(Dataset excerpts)
*** Begin section ***

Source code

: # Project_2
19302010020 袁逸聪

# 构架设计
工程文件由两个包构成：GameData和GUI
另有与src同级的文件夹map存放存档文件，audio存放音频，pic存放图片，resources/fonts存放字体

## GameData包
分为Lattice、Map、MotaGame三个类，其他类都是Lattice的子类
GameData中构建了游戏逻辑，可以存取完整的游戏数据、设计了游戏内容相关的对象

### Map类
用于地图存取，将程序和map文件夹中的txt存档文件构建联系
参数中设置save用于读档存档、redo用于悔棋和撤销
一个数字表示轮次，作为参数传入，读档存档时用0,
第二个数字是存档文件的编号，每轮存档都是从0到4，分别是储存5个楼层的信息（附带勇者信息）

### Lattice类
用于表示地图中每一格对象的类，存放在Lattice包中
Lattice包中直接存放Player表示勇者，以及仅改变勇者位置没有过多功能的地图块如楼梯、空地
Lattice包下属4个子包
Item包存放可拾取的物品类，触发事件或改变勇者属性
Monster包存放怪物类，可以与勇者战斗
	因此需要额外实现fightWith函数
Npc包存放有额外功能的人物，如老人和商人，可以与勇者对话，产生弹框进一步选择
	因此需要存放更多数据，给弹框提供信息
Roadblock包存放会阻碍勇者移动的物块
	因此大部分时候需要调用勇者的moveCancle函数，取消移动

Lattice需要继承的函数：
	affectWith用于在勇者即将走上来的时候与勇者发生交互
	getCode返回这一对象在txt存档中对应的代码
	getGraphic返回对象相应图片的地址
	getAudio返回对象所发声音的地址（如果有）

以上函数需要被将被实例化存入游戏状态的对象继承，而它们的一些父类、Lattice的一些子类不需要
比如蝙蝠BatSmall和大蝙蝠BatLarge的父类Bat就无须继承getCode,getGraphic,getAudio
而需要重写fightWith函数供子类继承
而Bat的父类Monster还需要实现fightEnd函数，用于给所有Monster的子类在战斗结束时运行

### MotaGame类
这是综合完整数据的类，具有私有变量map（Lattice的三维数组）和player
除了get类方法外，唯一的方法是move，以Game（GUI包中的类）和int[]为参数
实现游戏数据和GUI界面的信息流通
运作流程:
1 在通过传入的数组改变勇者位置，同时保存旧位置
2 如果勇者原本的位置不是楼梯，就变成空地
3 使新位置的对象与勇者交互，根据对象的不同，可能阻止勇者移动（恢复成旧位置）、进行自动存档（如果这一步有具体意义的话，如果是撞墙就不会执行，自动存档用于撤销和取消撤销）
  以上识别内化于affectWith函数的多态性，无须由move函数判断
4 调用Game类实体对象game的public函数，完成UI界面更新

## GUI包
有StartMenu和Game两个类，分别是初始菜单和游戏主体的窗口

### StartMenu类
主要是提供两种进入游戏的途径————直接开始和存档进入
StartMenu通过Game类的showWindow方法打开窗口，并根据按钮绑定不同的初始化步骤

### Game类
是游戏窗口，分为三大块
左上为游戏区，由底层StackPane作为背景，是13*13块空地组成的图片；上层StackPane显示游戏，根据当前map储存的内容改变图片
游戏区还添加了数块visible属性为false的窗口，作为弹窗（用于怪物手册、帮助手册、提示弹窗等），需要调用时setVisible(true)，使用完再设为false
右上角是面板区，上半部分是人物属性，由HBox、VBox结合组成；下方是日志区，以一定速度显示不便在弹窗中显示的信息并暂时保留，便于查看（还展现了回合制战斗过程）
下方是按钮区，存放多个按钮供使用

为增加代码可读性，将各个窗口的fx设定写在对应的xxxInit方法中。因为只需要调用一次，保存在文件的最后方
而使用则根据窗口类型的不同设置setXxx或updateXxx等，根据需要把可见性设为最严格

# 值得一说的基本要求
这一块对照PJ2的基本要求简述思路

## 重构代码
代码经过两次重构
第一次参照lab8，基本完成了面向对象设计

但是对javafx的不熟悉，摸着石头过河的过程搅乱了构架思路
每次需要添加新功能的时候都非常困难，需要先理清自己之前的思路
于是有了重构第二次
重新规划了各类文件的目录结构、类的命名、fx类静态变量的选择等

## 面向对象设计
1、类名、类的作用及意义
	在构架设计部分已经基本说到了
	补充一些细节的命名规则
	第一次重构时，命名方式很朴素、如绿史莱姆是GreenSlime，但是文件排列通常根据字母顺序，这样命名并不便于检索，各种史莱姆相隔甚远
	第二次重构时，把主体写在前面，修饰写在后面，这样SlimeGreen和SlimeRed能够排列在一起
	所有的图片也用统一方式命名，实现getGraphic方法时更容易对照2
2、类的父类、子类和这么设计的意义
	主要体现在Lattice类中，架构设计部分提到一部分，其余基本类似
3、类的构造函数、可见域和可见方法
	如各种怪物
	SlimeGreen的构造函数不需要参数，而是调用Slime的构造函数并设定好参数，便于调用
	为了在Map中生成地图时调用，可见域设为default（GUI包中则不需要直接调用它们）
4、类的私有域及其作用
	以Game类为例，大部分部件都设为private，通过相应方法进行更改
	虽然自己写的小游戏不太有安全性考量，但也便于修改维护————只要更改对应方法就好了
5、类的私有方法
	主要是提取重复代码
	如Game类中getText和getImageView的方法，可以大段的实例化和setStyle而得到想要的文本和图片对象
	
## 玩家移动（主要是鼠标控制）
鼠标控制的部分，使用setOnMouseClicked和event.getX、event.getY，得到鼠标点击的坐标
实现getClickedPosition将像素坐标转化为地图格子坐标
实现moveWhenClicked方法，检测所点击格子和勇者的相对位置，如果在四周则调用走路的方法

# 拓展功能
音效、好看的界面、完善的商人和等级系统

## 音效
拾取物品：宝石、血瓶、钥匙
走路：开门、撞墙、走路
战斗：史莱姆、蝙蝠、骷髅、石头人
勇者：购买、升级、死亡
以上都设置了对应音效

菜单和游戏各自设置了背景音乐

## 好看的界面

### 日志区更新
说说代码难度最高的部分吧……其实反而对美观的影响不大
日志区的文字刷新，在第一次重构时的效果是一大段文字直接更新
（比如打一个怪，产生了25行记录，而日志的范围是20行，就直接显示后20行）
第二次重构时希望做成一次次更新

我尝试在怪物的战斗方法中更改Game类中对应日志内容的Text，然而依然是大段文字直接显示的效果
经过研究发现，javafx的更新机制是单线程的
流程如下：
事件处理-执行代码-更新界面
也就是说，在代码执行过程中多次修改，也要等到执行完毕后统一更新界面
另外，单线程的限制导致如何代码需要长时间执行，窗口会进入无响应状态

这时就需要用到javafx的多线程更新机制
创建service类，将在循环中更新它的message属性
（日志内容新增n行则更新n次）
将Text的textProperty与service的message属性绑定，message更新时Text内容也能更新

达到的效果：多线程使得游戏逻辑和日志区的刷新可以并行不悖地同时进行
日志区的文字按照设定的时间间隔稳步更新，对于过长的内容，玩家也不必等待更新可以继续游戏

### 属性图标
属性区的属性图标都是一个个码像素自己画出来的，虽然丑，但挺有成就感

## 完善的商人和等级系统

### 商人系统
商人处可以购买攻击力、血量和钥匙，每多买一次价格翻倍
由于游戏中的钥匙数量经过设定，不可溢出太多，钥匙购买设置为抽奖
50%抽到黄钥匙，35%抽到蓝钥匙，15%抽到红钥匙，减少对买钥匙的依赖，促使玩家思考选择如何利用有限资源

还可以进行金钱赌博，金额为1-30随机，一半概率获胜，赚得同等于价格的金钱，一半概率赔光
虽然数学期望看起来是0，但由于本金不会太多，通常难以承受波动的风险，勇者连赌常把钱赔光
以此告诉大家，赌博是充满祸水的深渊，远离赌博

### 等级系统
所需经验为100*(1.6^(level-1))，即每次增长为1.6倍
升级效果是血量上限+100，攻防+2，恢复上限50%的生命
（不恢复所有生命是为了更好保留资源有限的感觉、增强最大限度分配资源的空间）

*** End section ***

Your task — The lines to copy run from the start of the records above through the line holding "用于表示地图中每一格对象的类，存放在Lattice包中"; give them exactly, both ends included, and nothing else.

Result —
Source code

: # Project_2
19302010020 袁逸聪

# 构架设计
工程文件由两个包构成：GameData和GUI
另有与src同级的文件夹map存放存档文件，audio存放音频，pic存放图片，resources/fonts存放字体

## GameData包
分为Lattice、Map、MotaGame三个类，其他类都是Lattice的子类
GameData中构建了游戏逻辑，可以存取完整的游戏数据、设计了游戏内容相关的对象

### Map类
用于地图存取，将程序和map文件夹中的txt存档文件构建联系
参数中设置save用于读档存档、redo用于悔棋和撤销
一个数字表示轮次，作为参数传入，读档存档时用0,
第二个数字是存档文件的编号，每轮存档都是从0到4，分别是储存5个楼层的信息（附带勇者信息）

### Lattice类
用于表示地图中每一格对象的类，存放在Lattice包中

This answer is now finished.